Las escenas más simples de tu vida, sobre todo aquellas que derrochan ternura en medio de una amorosa modorra cotidiana, enseñan en algún pliego el imperceptible hilo negro de la sombra que les acecha. Mi mente pinta inocentes antesalas de hecatombes.
Cada cuadro de cotidianidad es una danza macabra. En día más luminoso se insinúa siempre la proximidad de una sombra. La risa desbordada y el goce inconsciente navegan lentos hacia su abismo. La parca yace al acecho en algún rincón del lienzo.
Un pedazo de piedra sobre La Danza de la Muerte de Hans Holbein (El joven) pretende recordarme que alguna vez creí caminar por el mismísimo centro neurálgico de la Historia, el sitio donde el planeta entero volcó sus emociones y su pánico, nuestro altar y nuestro espejo, las humeantes ruinas del futuro.
Los mil cuentos posibles yacen ahí, en la piedra bronca donde duermen las esculturas, en el flácido territorio límbico que aguarda su postergada revolución. Palabras vegetantes, palabras en estado de coma, palabras destinadas a la nada del neonato.
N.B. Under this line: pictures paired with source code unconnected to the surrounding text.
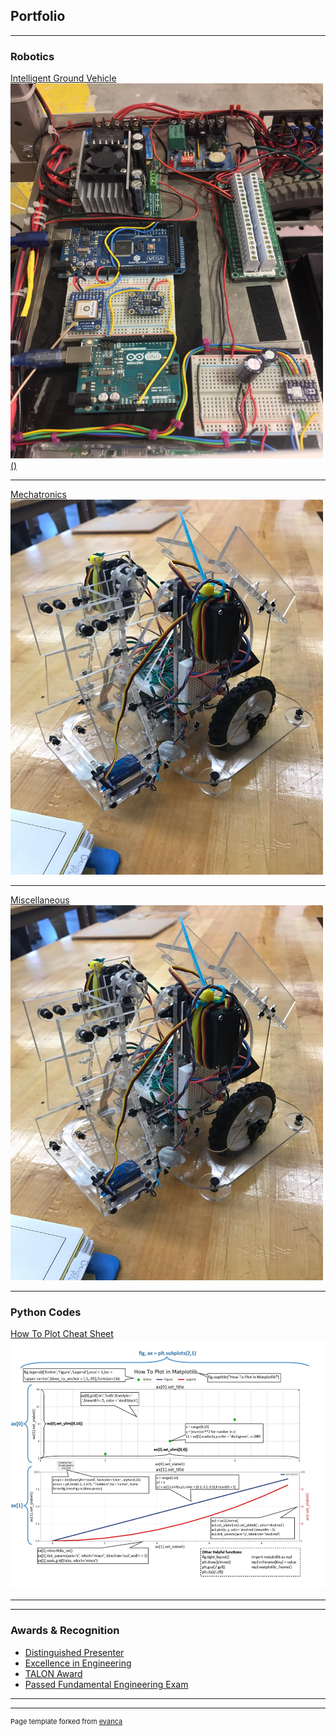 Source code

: ## Portfolio

---

### Robotics 

[Intelligent Ground Vehicle](/Sparky.md)
<a href="/Sparky.html"><img src="images/Sparky_Wiring.jpg" width="500" height="600" border="0">()</a>
<!-- <img src="images/Sparky_Wiring.jpg?raw=true" idth="300" height="214"/> -->

---
[Mechatronics](/pdf/sample_page.md)
<a href="images/image.jpg"><img src="images/Mechatronics_Robot.jpg" width="500" height="600" border="0"></a>

---
[Miscellaneous](/pdf/sample_page.md)
<a href="images/image.jpg"><img src="images/Mechatronics_Robot.jpg" width="500" height="600" border="0"></a>

---
### Python Codes
[How To Plot Cheat Sheet](/matplotlib_jupyter.md)
<a href="images/image.jpg"><img src="images/Matplotlib.JPG" width="600" height="400" border="0"></a>


---


---

### Awards & Recognition
- [Distinguished Presenter](http://example.com/)
- [Excellence in Engineering](http://example.com/)
- [TALON Award](http://example.com/)
- [Passed Fundamental Engineering Exam](http://example.com/)

---




---
<p style="font-size:11px">Page template forked from <a href="https://github.com/evanca/quick-portfolio">evanca</a></p>
<!-- Remove above link if you don't want to attibute -->
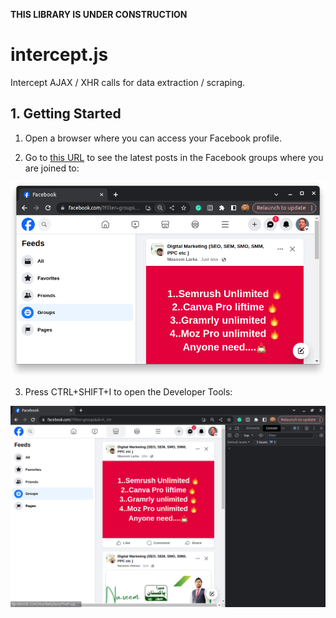 **THIS LIBRARY IS UNDER CONSTRUCTION**

# intercept.js
Intercept AJAX / XHR calls for data extraction / scraping.

## 1. Getting Started

1. Open a browser where you can access your Facebook profile.

2. Go to [this URL](https://www.facebook.com/?filter=groups&sk=h_chr) to see the latest posts in the Facebook groups where you are joined to:

![Scraping Facebook Posts](./docu/pics/scraping-facebook-posts-1.png)

3. Press CTRL+SHIFT+I to open the Developer Tools:

![Scraping Facebook Posts](./docu/pics/scraping-facebook-posts-2.png) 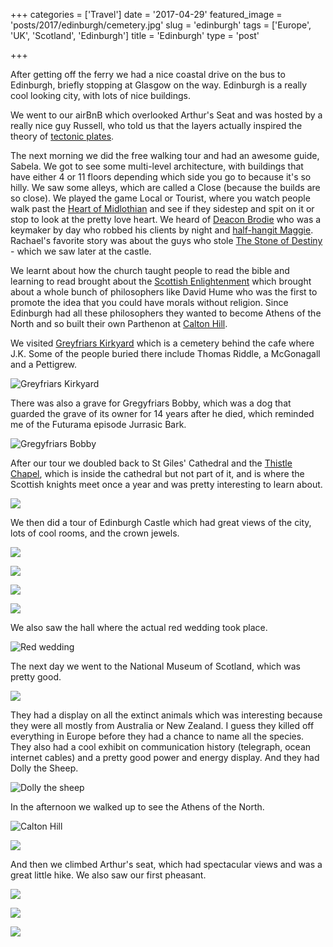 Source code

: +++
categories = ['Travel']
date = '2017-04-29'
featured_image = 'posts/2017/edinburgh/cemetery.jpg'
slug = 'edinburgh'
tags = ['Europe', 'UK', 'Scotland', 'Edinburgh']
title = 'Edinburgh'
type = 'post'

+++

After getting off the ferry we had a nice coastal drive on the bus to Edinburgh, briefly stopping at Glasgow on the way.
Edinburgh is a really cool looking city, with lots of nice buildings.

We went to our airBnB which overlooked Arthur's Seat and was hosted by a really nice guy Russell, who told us that the layers actually inspired the theory of [tectonic plates](http://www.edinburghexpert.com/blog/arthurs-seat-and-edinburghs-volcanoes).

The next morning we did the free walking tour and had an awesome guide, Sabela. We got to see some multi-level architecture, with buildings that have either 4 or 11 floors depending which side you go to because it's so hilly. We saw some alleys, which are called a Close (because the builds are so close). We played the game Local or Tourist, where you watch people walk past the [Heart of Midlothian](https://en.wikipedia.org/wiki/Heart_of_Midlothian_%28Royal_Mile%29) and see if they sidestep and spit on it or stop to look at the pretty love heart. We heard of [Deacon Brodie](https://en.wikipedia.org/wiki/William_Brodie) who was a keymaker by day who robbed his clients by night and [half-hangit Maggie](https://en.wikipedia.org/wiki/Grassmarket#As_a_place_of_execution). Rachael's favorite story was about the guys who stole [The Stone of Destiny](https://en.wikipedia.org/wiki/Stone_of_Scone#Removal_and_damage) - which we saw later at the castle.

We learnt about how the church taught people to read the bible and learning to read brought about the [Scottish Enlightenment](https://en.wikipedia.org/wiki/Scottish_Enlightenment) which brought about a whole bunch of philosophers like David Hume who was the first to promote the idea that you could have morals without religion. Since Edinburgh had all these philosophers they wanted to become Athens of the North and so built their own Parthenon at [Calton Hill](https://en.wikipedia.org/wiki/Calton_Hill).

We visited [Greyfriars Kirkyard](https://en.wikipedia.org/wiki/Greyfriars_Kirkyard) which is a cemetery behind the cafe where J.K. Some of the people buried there include Thomas Riddle, a McGonagall and a Pettigrew.

![](cemetery.jpg "Greyfriars Kirkyard")

There was also a grave for Gregyfriars Bobby, which was a dog that guarded the grave of its owner for 14 years after he died, which reminded me of the Futurama episode Jurrasic Bark.

![](jurassic-bark.jpg "Gregyfriars Bobby")

After our tour we doubled back to St Giles' Cathedral and the [Thistle Chapel](https://en.wikipedia.org/wiki/St_Giles%27_Cathedral#Thistle_Chapel), which is inside the cathedral but not part of it, and is where the Scottish knights meet once a year and was pretty interesting to learn about.

![](knights.jpg "")

We then did a tour of Edinburgh Castle which had great views of the city, lots of cool rooms, and the crown jewels.

![](castle1.jpg "")

![](castle2.jpg "")

![](castle3.jpg "")

![](castle4.jpg "")

We also saw the hall where the actual red wedding took place.

![](red-wedding.jpg "Red wedding")

The next day we went to the National Museum of Scotland, which was pretty good.

![](museum.jpg "")

They had a display on all the extinct animals which was interesting because they were all mostly from Australia or New Zealand. I guess they killed off everything in Europe before they had a chance to name all the species.
They also had a cool exhibit on communication history (telegraph, ocean internet cables) and a pretty good power and energy display. And they had Dolly the Sheep.

![](dolly.jpg "Dolly the sheep")

In the afternoon we walked up to see the Athens of the North.

![](athens.jpg "Calton Hill")

![](arthurs-seat1.jpg "")

And then we climbed Arthur's seat, which had spectacular views and was a great little hike. We also saw our first pheasant.

![](arthurs-seat2.jpg "")

![](arthurs-seat4.jpg "")

![](arthurs-seat.jpg "")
Presagios y cuentas regresivas. Los inocentes pasos fatales rumbo al cadalso. La más ordinaria despedida, la tarde de modorra que antecede al Infierno; la sombra siempre oculta, en omnipresente acecho. Aún en tu cuadro de cariñitos y sonrisas ella está ahí, reloj en mano, con la cuenta regresiva de los minutos, deshojados como una flor moribunda en otoño.